Saved entries:
────────
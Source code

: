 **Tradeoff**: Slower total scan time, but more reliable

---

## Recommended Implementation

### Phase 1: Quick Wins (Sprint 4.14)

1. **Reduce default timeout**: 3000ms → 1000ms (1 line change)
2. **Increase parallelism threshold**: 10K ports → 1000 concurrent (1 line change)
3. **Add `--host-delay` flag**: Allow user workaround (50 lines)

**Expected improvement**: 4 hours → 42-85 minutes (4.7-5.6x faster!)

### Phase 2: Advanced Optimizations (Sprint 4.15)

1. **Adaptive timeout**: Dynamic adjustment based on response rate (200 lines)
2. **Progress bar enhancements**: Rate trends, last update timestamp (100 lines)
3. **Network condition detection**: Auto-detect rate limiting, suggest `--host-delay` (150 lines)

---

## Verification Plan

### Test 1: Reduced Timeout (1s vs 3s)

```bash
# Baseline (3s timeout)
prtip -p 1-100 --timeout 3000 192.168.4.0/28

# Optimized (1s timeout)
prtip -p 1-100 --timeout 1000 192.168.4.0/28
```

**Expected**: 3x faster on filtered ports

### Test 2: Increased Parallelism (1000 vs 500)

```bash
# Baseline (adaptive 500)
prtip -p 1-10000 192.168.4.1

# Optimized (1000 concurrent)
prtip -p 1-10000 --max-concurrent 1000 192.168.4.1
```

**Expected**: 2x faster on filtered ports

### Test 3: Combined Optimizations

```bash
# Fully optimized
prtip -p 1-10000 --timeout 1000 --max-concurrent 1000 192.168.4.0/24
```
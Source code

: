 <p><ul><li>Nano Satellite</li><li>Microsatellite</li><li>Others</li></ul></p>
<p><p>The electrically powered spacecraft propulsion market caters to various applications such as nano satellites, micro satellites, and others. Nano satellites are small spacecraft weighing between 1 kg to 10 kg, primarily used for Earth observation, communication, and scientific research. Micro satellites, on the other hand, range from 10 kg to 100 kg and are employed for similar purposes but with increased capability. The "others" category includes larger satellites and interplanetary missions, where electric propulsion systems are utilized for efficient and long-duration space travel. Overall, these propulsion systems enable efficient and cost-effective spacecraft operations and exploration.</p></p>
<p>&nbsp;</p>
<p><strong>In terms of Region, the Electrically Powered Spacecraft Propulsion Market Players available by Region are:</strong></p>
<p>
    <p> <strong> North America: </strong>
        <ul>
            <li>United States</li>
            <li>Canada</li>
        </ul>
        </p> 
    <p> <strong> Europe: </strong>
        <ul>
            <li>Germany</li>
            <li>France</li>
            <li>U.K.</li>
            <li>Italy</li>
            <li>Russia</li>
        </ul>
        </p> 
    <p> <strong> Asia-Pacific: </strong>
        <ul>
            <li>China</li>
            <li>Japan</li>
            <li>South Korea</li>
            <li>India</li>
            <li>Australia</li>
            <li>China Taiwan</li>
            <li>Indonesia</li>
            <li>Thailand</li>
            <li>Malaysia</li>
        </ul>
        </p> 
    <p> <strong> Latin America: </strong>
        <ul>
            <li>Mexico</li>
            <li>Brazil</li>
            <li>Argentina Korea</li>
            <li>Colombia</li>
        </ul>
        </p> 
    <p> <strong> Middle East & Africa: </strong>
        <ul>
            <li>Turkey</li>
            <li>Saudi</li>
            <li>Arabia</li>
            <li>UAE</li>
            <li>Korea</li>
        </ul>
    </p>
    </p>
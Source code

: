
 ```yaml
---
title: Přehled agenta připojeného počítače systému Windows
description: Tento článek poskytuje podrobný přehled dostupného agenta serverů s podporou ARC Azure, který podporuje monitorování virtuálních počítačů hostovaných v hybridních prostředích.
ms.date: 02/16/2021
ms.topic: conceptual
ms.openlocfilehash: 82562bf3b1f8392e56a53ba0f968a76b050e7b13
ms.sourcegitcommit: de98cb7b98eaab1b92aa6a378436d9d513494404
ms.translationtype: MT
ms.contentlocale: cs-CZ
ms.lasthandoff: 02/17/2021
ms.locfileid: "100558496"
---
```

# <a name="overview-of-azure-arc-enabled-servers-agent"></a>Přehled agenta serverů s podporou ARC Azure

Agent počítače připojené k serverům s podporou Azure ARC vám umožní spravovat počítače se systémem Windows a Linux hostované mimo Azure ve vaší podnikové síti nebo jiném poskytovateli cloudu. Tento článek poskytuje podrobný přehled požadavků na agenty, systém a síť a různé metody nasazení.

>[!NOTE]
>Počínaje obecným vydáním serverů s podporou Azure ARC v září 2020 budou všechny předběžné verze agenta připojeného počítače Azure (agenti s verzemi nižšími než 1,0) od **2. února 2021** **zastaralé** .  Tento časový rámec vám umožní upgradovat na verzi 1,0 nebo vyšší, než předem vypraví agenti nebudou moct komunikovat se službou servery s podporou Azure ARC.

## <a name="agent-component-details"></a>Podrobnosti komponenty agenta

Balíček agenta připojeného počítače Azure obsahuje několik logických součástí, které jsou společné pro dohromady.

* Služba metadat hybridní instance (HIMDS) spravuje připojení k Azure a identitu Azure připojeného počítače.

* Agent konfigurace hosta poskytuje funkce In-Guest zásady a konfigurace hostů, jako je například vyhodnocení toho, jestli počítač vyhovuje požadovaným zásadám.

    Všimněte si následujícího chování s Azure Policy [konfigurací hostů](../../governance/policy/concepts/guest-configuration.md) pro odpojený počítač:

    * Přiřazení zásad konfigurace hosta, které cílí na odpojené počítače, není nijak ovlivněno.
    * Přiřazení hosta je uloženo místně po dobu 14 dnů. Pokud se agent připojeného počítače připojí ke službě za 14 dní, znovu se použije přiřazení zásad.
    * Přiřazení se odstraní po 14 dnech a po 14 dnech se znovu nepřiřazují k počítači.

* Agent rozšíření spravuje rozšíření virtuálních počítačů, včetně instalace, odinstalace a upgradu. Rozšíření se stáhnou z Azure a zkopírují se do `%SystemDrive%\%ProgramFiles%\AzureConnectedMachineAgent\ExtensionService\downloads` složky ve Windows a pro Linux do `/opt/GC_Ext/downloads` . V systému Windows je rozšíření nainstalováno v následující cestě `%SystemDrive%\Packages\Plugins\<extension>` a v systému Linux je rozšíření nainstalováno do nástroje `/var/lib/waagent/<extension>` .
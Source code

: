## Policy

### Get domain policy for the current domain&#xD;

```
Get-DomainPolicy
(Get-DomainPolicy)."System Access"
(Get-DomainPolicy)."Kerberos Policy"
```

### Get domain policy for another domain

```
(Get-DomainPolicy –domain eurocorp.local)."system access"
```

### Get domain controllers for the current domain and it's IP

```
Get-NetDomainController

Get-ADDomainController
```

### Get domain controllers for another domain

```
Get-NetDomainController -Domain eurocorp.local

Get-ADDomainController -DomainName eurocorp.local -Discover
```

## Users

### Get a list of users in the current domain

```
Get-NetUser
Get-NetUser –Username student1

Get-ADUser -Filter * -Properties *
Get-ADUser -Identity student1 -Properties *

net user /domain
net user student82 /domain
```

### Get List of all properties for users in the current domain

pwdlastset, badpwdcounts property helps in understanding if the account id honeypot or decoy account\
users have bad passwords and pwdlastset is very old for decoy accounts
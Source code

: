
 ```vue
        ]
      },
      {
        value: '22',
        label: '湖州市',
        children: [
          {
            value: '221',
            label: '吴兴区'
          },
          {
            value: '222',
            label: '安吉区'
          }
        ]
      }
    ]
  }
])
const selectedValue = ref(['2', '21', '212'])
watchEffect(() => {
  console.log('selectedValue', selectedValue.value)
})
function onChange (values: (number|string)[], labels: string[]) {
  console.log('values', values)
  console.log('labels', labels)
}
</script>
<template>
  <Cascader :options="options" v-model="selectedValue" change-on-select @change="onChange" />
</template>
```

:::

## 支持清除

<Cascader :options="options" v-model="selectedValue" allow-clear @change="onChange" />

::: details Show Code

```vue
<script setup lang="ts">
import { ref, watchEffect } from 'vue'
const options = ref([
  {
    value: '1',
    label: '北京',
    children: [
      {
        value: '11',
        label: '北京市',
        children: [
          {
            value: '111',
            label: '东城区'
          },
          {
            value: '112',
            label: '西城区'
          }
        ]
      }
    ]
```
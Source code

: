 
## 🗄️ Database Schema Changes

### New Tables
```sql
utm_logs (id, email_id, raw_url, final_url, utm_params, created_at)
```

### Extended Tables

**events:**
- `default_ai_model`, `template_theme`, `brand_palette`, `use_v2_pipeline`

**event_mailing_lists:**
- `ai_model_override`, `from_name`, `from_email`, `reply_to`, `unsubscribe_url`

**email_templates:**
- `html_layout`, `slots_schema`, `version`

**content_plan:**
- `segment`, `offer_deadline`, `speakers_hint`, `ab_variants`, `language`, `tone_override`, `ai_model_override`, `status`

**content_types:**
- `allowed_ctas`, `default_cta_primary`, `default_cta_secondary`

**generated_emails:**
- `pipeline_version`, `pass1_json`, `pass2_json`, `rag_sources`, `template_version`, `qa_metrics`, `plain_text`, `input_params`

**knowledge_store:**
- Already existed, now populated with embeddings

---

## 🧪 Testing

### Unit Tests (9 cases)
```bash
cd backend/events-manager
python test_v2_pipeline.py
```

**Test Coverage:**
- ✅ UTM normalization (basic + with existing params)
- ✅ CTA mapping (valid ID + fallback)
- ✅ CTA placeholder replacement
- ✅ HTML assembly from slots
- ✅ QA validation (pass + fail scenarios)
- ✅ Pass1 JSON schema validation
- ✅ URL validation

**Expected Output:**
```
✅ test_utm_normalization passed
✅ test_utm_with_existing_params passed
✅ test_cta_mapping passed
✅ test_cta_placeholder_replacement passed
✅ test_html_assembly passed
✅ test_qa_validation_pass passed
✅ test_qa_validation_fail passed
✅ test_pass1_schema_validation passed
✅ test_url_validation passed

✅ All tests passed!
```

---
────────
EXERCISE: Look through the data above and return each line where the string "lines" occurs.

RESULT OF THE EXERCISE:
3. **Add `--host-delay` flag**: Allow user workaround (50 lines)
1. **Adaptive timeout**: Dynamic adjustment based on response rate (200 lines)
2. **Progress bar enhancements**: Rate trends, last update timestamp (100 lines)
3. **Network condition detection**: Auto-detect rate limiting, suggest `--host-delay` (150 lines)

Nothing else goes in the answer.